In Somalia, prime minister nominee waits for parliament approval

Somalia's prime minister nominee, Mohamed Abdullahi Mohamed, is waiting on parliament to decide how to vote on his nomination. The delay could undermine him before he even takes office.

Ismail Taxta/Reuters
Somali lawmakers wave and gesture during a meeting at the Somali parliament in the capital Mogadishu on Oct. 20, 2010. The members of Parliament gathered to discuss a vote of confidence for Somalia's newly appointed Prime Minister Mohamed Abdullahi Mohamed, reported local media.

I’ve been following the installation of the new prime minister for Somalia’s Transitional Federal Government (TFG), Mohamed Abdullahi Mohamed, whose predecessor departed amid infighting and controversy.
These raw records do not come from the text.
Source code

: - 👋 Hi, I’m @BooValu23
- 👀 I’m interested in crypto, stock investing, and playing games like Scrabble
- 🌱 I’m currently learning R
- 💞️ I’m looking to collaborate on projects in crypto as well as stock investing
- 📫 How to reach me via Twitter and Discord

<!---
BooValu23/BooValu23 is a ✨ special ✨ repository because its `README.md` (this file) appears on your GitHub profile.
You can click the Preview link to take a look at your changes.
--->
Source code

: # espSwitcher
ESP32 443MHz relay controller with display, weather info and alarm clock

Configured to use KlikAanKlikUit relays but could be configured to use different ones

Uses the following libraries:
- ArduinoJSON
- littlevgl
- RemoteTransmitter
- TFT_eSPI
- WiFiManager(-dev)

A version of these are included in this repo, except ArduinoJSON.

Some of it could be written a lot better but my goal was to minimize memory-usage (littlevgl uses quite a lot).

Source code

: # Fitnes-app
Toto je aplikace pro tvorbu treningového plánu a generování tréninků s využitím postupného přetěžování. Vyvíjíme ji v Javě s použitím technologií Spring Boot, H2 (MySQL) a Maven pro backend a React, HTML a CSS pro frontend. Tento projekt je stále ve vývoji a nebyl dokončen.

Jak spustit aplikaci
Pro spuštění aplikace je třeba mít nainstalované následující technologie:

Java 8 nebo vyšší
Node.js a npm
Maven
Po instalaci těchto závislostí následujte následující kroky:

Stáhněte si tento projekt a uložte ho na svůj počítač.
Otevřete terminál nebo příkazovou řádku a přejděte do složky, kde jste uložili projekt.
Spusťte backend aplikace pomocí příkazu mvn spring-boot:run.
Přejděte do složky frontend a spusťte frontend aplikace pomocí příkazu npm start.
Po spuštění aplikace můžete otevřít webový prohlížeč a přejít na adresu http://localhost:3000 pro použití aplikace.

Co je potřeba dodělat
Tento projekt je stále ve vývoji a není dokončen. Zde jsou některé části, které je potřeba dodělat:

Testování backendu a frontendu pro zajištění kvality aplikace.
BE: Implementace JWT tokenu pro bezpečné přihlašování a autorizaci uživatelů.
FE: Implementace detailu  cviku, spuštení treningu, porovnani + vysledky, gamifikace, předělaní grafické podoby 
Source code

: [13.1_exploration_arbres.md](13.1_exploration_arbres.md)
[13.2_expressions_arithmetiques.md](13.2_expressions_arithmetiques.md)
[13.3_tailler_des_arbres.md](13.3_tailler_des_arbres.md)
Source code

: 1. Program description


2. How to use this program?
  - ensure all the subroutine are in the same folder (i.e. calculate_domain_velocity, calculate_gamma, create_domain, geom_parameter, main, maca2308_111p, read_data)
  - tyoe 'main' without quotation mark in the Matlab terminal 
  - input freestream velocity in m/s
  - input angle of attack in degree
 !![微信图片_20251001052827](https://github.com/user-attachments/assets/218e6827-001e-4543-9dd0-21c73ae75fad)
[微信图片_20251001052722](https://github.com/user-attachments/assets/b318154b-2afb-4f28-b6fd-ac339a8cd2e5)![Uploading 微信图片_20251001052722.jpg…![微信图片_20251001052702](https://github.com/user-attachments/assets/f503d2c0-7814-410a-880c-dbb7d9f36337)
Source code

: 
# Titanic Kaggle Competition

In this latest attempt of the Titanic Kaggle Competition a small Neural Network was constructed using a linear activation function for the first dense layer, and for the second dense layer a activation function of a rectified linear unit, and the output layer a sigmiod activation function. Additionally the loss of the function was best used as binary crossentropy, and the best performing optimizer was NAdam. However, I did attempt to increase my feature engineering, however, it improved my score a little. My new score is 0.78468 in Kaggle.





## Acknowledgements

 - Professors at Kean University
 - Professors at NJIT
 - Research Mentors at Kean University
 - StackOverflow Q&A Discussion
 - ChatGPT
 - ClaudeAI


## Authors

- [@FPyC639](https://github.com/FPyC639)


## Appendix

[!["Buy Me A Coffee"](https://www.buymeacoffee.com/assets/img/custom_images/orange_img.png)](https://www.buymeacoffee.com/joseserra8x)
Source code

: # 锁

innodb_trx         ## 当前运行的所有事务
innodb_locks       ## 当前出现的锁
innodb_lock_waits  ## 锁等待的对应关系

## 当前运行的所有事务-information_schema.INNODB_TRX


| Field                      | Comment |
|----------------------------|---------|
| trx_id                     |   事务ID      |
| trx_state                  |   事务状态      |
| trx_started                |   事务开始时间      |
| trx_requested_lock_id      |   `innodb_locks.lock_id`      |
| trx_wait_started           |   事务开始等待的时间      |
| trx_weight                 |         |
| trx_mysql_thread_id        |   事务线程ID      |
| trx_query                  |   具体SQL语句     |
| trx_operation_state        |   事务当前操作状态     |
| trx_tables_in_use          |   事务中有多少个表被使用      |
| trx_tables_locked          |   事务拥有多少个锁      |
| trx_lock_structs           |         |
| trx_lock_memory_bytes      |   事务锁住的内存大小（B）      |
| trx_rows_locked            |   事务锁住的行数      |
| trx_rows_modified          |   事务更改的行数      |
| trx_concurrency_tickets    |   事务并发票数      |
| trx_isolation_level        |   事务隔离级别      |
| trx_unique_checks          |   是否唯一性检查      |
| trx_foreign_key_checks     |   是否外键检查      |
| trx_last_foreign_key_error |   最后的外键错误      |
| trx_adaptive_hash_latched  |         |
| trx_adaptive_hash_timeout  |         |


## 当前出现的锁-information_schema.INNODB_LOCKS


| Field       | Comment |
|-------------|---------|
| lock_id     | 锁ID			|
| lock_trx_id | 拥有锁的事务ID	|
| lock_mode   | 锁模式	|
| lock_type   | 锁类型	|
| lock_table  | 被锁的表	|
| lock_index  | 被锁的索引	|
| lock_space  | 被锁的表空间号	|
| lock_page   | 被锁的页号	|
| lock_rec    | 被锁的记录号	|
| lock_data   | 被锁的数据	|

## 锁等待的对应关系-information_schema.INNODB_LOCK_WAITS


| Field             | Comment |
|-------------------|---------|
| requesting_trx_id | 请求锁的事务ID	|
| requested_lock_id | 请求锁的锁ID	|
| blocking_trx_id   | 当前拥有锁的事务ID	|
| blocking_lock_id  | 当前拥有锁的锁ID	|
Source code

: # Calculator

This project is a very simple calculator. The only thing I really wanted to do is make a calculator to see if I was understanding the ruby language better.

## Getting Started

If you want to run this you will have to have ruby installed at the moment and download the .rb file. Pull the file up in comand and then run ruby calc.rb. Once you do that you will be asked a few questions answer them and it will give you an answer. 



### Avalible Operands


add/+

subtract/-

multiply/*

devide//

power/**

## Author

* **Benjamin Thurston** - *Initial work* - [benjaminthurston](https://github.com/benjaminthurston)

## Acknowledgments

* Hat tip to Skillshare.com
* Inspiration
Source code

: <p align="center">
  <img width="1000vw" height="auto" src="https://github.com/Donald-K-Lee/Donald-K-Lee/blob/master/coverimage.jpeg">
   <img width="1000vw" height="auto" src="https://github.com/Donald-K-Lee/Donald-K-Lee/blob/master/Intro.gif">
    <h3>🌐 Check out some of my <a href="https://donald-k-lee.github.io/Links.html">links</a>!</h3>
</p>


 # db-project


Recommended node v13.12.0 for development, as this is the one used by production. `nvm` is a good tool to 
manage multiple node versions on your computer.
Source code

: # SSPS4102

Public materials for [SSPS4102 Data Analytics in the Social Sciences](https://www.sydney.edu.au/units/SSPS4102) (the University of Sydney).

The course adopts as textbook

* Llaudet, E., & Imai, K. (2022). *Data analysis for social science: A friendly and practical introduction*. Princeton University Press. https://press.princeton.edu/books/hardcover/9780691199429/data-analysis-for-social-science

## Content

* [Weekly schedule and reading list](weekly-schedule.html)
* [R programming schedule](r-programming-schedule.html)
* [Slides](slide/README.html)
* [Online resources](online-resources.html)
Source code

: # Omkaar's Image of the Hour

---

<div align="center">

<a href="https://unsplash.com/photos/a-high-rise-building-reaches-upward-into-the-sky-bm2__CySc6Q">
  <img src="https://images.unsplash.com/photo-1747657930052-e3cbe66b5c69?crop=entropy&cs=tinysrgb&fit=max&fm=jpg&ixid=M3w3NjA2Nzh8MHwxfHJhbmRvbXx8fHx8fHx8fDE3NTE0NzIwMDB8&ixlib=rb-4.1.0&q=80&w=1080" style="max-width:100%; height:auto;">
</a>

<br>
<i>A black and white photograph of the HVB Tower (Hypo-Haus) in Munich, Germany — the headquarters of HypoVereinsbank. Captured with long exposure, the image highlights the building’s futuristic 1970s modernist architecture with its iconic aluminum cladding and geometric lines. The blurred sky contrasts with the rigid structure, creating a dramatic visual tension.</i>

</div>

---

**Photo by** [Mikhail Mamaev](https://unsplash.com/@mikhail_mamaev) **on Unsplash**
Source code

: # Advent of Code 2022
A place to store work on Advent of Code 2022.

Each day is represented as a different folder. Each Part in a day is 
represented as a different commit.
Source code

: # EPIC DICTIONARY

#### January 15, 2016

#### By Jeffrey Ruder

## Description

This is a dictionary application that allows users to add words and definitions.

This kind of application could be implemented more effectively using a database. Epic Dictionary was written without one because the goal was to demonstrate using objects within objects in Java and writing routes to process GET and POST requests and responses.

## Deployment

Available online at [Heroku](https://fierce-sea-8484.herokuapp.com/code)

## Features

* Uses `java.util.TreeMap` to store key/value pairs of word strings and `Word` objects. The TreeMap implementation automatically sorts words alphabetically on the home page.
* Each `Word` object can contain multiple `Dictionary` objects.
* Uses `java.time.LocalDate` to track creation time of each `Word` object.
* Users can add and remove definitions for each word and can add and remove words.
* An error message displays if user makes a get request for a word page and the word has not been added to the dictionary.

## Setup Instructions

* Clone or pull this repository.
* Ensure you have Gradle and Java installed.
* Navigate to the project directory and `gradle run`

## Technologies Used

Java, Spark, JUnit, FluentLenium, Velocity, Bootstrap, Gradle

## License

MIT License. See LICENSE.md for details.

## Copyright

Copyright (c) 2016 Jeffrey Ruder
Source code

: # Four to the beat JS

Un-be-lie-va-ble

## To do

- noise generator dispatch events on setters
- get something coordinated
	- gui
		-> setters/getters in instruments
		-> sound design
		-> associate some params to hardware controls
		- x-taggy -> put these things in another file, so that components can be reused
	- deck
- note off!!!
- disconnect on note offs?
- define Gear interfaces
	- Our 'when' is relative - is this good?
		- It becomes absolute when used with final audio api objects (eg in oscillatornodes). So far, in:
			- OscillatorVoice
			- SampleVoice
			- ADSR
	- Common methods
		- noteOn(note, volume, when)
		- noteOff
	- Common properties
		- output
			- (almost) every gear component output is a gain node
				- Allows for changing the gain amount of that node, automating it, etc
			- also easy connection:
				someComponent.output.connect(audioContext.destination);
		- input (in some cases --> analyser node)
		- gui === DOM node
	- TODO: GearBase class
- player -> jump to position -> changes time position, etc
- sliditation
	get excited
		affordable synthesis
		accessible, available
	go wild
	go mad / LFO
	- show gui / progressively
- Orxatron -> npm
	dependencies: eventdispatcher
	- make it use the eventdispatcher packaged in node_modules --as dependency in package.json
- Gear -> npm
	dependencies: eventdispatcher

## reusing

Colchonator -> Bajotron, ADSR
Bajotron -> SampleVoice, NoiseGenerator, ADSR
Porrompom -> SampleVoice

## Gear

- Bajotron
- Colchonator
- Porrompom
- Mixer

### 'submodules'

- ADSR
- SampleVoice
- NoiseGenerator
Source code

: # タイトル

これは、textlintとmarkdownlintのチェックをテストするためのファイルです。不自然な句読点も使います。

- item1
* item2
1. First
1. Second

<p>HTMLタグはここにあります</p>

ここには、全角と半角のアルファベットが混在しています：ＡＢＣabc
Mohamed is now facing difficulties of his own:

A new political crisis appears to be brewing in Somalia, where leaders cannot agree how parliament should vote for the next prime minister.

President Sheikh Sharif Sheikh Ahmed says lawmakers must cast their votes openly, while the speaker of parliament, Sharif Hassan Sheikh Aden, has said parliament will vote by secret ballot.

On Sunday, President Sharif called on the speaker to, in his words, uphold the law and not obstruct lawmakers from discharging their constitutional duties.

The dispute has forced repeated delay of a vote on prime minister-nominee Mohamed Abdullahi Mohamed.

It’s been over a month since news broke of Mohamed’s predecessor’s resignation. The delays in the hand-off, and the public bickering over procedure, are starting to belie the claims that the new appointment will streamline decision-making within the TFG. For many observers, myself included, these quarrels will diminish Mohamed’s political stature before he even begins his new job.

Alex Thurston is a PhD student of Islam in Africa at Northwestern University and he blogs at Sahel Blog.